Tuttavia, il passaggio a un livello superiore di inquadramento contrattuale non comporta l’assorbimento del superminimo, come confermato dalla sentenza della Corte di Cassazione.

Il caso ha visto una società ricorrere contro la decisione della Corte d’Appello, che aveva riconosciuto il diritto del lavoratore a ricevere il trattamento economico previsto per il livello superiore e a mantenere il superminimo, escluso dall’assorbimento. La Corte di Appello aveva motivato la sua decisione con il fatto che l’accordo individuale sul superminimo non prevedeva l’assorbimento in caso di promozione a un livello superiore, ma solo in caso di aumenti dei minimi tabellari o di altre erogazioni.

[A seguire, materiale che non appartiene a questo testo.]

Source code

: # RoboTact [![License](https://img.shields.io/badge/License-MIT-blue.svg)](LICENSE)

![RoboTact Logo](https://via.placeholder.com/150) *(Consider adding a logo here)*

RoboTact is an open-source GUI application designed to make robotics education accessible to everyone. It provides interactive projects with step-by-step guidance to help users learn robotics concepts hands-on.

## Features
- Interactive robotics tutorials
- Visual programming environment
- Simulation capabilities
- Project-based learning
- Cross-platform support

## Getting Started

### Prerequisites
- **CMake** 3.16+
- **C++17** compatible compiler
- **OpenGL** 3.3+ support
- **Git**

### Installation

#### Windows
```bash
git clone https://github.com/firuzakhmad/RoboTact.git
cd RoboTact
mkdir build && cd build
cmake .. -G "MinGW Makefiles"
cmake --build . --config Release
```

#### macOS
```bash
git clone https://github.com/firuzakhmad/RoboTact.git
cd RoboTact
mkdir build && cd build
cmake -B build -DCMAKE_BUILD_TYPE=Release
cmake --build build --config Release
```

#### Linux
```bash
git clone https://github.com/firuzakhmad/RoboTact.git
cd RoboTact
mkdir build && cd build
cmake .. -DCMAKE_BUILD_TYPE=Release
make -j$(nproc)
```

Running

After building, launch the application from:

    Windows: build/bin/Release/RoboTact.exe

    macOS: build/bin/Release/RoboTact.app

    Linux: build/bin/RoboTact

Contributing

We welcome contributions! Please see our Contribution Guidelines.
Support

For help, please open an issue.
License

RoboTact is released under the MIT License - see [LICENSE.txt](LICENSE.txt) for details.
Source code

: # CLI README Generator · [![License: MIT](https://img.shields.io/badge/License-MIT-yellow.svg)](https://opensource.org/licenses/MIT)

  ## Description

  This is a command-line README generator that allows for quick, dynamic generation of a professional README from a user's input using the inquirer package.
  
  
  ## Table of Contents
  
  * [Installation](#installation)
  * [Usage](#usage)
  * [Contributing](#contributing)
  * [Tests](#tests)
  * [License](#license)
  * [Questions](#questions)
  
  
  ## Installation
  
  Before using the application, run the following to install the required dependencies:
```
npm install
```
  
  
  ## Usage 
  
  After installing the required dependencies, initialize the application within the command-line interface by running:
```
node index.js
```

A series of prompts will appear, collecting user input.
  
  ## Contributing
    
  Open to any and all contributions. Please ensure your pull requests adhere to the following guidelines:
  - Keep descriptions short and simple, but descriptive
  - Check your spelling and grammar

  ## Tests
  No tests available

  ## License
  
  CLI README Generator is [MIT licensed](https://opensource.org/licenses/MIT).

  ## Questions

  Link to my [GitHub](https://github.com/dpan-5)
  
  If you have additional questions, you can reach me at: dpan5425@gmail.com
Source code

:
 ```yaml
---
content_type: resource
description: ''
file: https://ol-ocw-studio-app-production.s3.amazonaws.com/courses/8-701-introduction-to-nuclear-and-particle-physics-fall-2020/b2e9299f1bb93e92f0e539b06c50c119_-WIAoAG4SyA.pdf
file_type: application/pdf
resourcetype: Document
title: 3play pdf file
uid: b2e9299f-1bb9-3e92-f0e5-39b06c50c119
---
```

La Corte di Cassazione ha confermato l’interpretazione della Corte d’Appello, ritenendo che la lettera di conferimento del superminimo fosse chiara nel limitare l’assorbimento ai soli aumenti dei minimi tabellari, escludendo così l’assorbimento per il passaggio a un inquadramento superiore.

La Corte ha dunque rigettato il ricorso della società, confermando quanto già deciso dalle corti di merito.